Probing the in-medium $$P_T$$-broadening by $$\gamma $$+HF angular de-correlations

Abstract

Angular correlations between vector boson and heavy flavors (HF) are potentially new effective tools to gain insight into the partonic interactions in the quark-gluon plasma (QGP). In this paper, we present the theoretical study of the azimuthal angular de-correlations of $$\gamma +$$ HF in nucleus-nucleus collisions as a new probe of the in-medium $$P_T$$ -broadening effect. The initial production of $$\gamma + $$ HF in p + p is generated by SHERPA which matches the next-to-leading hard processes with parton shower. The in-medium heavy quark evolution is implemented by a Monte Carlo Langevin simulation, which takes into account the collisional and radiative energy loss. We observe considerable suppression at $$\Delta \phi _{\gamma D}\sim \pi $$ and enhancement at $$\Delta \phi _{\gamma D}<2.8$$ in $$\gamma + $$ D azimuthal angular distribution in 0–10% Pb + Pb collisions at $$\sqrt{s_{NN}} = 5.02$$ TeV compared to the p + p baseline, which indicates evident in-medium $$P_T$$ -broadening of charm quarks.

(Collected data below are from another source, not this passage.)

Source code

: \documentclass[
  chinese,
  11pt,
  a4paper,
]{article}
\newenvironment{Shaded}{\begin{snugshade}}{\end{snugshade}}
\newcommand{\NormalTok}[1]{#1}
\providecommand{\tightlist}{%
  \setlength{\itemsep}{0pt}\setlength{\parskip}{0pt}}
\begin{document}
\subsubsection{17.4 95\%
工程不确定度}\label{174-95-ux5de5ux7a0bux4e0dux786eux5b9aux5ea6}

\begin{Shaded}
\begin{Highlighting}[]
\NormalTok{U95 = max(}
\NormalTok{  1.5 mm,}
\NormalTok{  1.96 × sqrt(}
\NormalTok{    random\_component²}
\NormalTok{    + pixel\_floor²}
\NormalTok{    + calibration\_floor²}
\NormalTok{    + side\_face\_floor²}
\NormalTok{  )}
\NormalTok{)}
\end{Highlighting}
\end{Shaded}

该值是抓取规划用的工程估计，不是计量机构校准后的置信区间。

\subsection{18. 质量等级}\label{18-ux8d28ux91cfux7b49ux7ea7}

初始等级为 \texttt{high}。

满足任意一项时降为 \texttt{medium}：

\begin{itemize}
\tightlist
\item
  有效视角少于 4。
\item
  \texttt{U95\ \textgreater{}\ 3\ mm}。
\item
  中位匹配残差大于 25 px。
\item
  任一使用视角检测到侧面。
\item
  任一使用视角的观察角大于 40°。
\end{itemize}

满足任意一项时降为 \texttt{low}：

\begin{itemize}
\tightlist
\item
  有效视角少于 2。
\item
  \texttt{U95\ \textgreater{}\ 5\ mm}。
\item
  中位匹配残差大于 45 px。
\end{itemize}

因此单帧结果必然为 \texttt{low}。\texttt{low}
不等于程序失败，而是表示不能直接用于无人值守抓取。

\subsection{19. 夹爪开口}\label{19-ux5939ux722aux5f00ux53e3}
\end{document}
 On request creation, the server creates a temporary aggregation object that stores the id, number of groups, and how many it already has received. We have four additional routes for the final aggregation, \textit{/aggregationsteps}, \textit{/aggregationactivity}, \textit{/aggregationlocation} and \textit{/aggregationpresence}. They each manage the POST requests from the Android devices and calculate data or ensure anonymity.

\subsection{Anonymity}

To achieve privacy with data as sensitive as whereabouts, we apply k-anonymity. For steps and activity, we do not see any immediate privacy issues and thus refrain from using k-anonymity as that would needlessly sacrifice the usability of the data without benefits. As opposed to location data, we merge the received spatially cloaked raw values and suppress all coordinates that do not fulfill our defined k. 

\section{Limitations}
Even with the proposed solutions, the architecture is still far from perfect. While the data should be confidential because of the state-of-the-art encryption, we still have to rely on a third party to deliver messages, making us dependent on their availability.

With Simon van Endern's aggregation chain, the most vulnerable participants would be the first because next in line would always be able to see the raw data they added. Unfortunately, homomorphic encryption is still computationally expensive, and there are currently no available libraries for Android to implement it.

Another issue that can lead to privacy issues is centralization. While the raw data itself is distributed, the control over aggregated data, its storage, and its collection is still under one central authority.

We also find that the overall modification patterns of $$\gamma + $$ D angular distribution are sensitive to the selection cut of D meson $$p_T$$ . Furthermore, by constructing the 2D ( $$x_{J}^{\gamma D}, \Delta \phi _{\gamma D}$$ ) correlation diagram, it’s possible to display the respective impact of the two aspects of jet quenching, energy loss and $$P_T$$ -broadening, on the final-state $$\gamma + $$ D observable simultaneously. Additionally, we find weaker angular de-correlations of $$\gamma + $$ B compared to $$\gamma + $$ D which may be helpful to understand the mass hierarchy in heavy-ion collisions. Finally, the nuclear modification of $$\Delta \phi _{\gamma D}$$ distributions in central 0–10% Au + Au collisions at RHIC energy is provided for completeness.